Recuerdo que escritor hizo notar que se sentía como candidato a gobernador en
campaña. Otra anécdota se dio con Ofelia Medina. Yo era director de cultura en
Torreón y el área presentaría en el TIM un monólogo de la actriz. En la mañana
del ensayo vine a saludarla como una deferencia y en ese momento no sé qué pasó
que se requería un técnico más en el área de iluminación o audio. Ofelia no lo
dudó y me pidió que entrara a la sala de controles para que yo apoyara bajando
y subiendo unas palanquitas. La última anécdota que contaré aquí es la que se
dio con Diego Luna, quien venía a exponer también un monólogo.

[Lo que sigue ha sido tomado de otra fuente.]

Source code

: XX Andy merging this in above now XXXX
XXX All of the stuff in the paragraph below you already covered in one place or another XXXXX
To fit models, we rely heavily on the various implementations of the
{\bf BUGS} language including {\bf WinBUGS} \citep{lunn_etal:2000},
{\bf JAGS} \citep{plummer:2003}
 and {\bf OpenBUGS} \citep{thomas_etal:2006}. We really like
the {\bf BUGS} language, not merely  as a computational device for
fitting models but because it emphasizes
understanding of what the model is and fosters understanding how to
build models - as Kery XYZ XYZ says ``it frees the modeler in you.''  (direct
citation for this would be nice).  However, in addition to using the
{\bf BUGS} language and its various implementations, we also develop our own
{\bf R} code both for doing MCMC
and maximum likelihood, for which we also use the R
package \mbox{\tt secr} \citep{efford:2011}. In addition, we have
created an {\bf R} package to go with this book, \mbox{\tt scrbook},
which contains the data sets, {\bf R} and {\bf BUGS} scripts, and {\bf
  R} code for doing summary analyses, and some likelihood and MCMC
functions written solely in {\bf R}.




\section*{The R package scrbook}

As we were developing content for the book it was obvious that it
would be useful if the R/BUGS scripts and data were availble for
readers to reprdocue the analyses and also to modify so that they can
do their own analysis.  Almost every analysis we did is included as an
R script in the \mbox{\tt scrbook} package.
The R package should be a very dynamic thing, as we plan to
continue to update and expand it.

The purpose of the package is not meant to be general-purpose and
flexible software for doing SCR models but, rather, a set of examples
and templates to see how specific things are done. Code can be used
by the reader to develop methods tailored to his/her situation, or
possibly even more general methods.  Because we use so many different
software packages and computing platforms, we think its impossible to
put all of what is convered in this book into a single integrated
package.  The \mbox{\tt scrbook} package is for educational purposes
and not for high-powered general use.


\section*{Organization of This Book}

Uno de los
coorganizadores del gobierno estatal me dijo que el actor necesitaba, como parte
de su utilería para la escena, una máquina de escribir no descompuesta. Me
preguntó que si yo tenía una, le respondí que sí, y prometió devolvérmela
apenas terminara la representación. Vine a ver la obra, vi que Luna tecleaba en
mi máquina con preocupante furia, y al final creo pasaron dos años para que el
funcionario y yo nos coordináramos hasta ver de regreso la Olympia que todavía
conservo, por suerte no descompuesta.
En
suma, la relación que uno tiene con las cosas y con los espacios es lo que
afianza el cariño, diría incluso que el amor. Me podrán decir que el
Metropolitan de Nueva York o La Scala de Milán son más grandes, famosos y
bonitos, pero más allá del respeto que uno puede tener por esos iconos de la
cultura mundial, a mí me concierne y me emociona el Teatro Martínez. Junto a su
fachada, sus muros interiores, sus butacas, su escenario, sus luces y sus
murales he pasado muchas horas felices de mi vida y es aquí, en este recinto,
donde mi emoción calza a la medida, donde me siento en casa, bienvenido
siempre.
Aquí
he visto y escuchado además a la Camerata de Coahuila, el Festival de la
Canción de la Esperanza, la Banda Municipal, espectáculos de baile
diversificado en ballet, tango, folclor y jazz; obras de teatro locales, el Festival
internacional de piano, recitales de academias como los organizados por la
maestra Mariana Chabukiani, conferencias, exposiciones, informes de gobierno y
el Festival de la Palabra, entre muchísimas otras actividades. Además, cómo no
voy a considerar que el teatro es mi casa si aquí, en este escenario, vi bailar
ballet a mis hijas cuando tenían menos de diez años y tomaban clases en la Academia
Nijinsky.
El
Teatro Isauro Martínez es, en suma, un sitio que me atañe de manera honda y es
parte esencial de mi laguneridad, y
supongo que muchos podrán adherir al sentimiento que he compartido. Celebro por
ello su nonagésimo quinto aniversario, y más celebro que haya sido rescatado de
la barbarie y que actualmente goce de muy buena salud arquitectónica y
administrativa, garantía de que este tesoro artístico, patrimonio de los
laguneros, nos sobrevivirá, llegará fácil a su centenario y nunca más estará en
riesgo de usos denigrantes o, lo que es mucho peor, de demolición.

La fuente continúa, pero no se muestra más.